Tigers Hope to Make Splash in Pitching Market

As the two week moratorium on transactions has come to an end, the Tigers will start to prepare for their 2006 season, one in which they hope will have a better end result than 2005 did, starting with the addition of manager Jim Leyland. What's at the top of the list? The pitching staff.

President and general manager Dave Dombrowski believes that once his group of position players heals up and is fully ready to play together in 2006, they'll be able to produce plenty of runs, especially with manager Alan Trammell out of the equation, who many indicated was becoming a hindrance in the locker room to some of the team's most important offensive producers, like catcher Ivan Rodriguez.

Instead, Dombrowski will focus his offseason efforts on improving his pitching staff, namely replacing free agent Jason Johnson as well as looking to add a bona fide closer to the club. While the team still has a small bit of hope, they will not rely on Troy Percival for any role in 2006 – and if he happens to return to form, he'll be a welcome bonus.

The Tigers have three spots believed to be locked in heading into next season; Jeremy Bonderman, Mike Maroth, and Nate Robertson. The Tigers also appear intent on holding a spot open for one of their many young, talented arms. That still leaves one spot open to fill via the free agent market.

Unfortunately, there isn't exactly a plethora of starting pitchers out on the market. The highlight of the group is A.J. Burnett, who will leave the Florida Marlins. Of course, Burnett has not yet reached his incredible potential. Burnett's career is likely highlighted by a no-hitter in which he walked an astounding nine batters.

Next to Burnett, the only top of the rotation starter available is Kevin Millwood, who will be looking for a more secure package this offseason after settling for a one year deal in 2005. Millwood, who turns 31 in December, posted his best ERA in six years at 2.86.

Luckily, the group isn't quite as thin when it comes to closers. Billy Wagner, Trevor Hoffman and B.J. Ryan highlight the list of available closers. Unfortunately, the Tigers are likely to face stiff competition for all three, especially Wagner.

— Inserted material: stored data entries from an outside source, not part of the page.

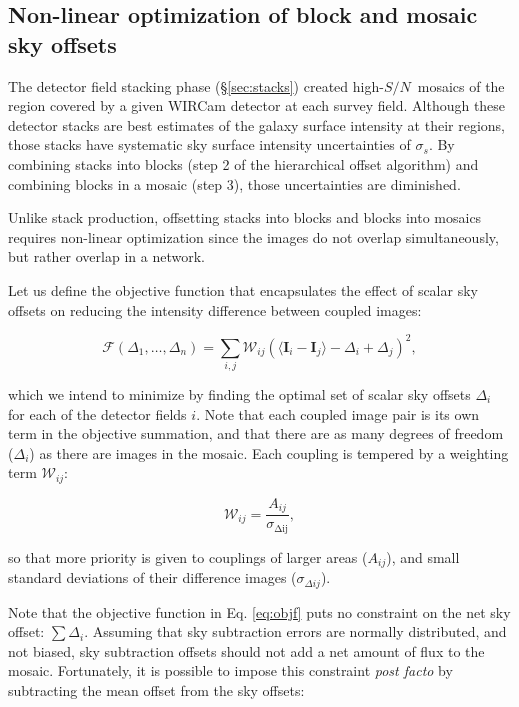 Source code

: \documentclass[iop]{emulateapj}
\newcommand{\vect}[1]{\boldsymbol{#1}} %
\newcommand{\sn}{\ensuremath{S/N}} %
\begin{document}
\subsection{Non-linear optimization of block and mosaic sky offsets}

The detector field stacking phase (\S \ref{sec:stacks}) created high-\sn\ mosaics of the region covered by a given WIRCam detector at each survey field. Although these detector stacks are best estimates of the galaxy surface intensity at their regions, those stacks have systematic sky surface intensity uncertainties of $\sigma_s$. By combining stacks into blocks (step 2 of the hierarchical offset algorithm) and combining blocks in a mosaic (step 3), those uncertainties are diminished.

Unlike stack production, offsetting stacks into blocks and blocks into mosaics requires non-linear optimization since the images do not overlap simultaneously, but rather overlap in a network.

Let us define the objective function that encapsulates the effect of scalar sky offsets on reducing the intensity difference between coupled images:

\begin{equation}
    \mathcal{F} \left(\Delta_1,\ldots,\Delta_n \right) = \sum_{i,j} \mathcal{W}_{ij} \left( \langle \vect{I}_i - \vect{I}_j \rangle - \Delta_i + \Delta_j \right)^2,
    \label{eq:objf}
\end{equation}

\noindent which we intend to minimize by finding the optimal set of scalar sky offsets $\Delta_i$ for each of the detector fields $i$. Note that each coupled image pair is its own term in the objective summation, and that there are as many degrees of freedom ($\Delta_i$) as there are images in the mosaic. Each coupling is tempered by a weighting term $\mathcal{W}_{ij}$:

\begin{equation}
    \mathcal{W}_{ij} = \frac{A_{ij}}{\sigma_{\mathrm{\Delta ij}}},
\end{equation}

\noindent so that more priority is given to couplings of larger areas ($A_{ij}$), and small standard deviations of their difference images ($\sigma_{\Delta ij}$).

Note that the objective function in Eq. \ref{eq:objf} puts no constraint on the net sky offset: $\sum \Delta_i$. Assuming that sky subtraction errors are normally distributed, and not biased, sky subtraction offsets should not add a net amount of flux to the mosaic. Fortunately, it is possible to impose this constraint \textit{post facto} by subtracting the mean offset from the sky offsets:
\end{document}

Ryan might be the most likely target, who excelled as a closer in his first full season attempt at the job. Ryan saved 36 games while posting a 2.43 ERA for the Orioles. Ryan certainly won't come cheap either, but at 29 would likely be a better option than Hoffman, who at 38 would carry some of the same concerns as the Percival signing of a year ago did.

Dombrowski and company will have money to spend, but the question will be (much like last offseason), will there be anyone interested in taking it. The heavy competition and the Tigers step back in 2005 certainly won't help convince anyone to come to Detroit, so Dombrowski certainly has his work cut out for him.

His job may become increasingly more difficult in the coming weeks, as assistant general manager Al Avila continues to receive more consideration for open general manager positions. Avila lost out on the general manager position in Arizona, which went to Red Sox assistant Josh Byrnes. Currently, he doesn't appear to be a frontrunner for any other job available, but being one of the top potential general managers in the game, it seems to be only a matter of time before Avila gets the chance to take over his own team.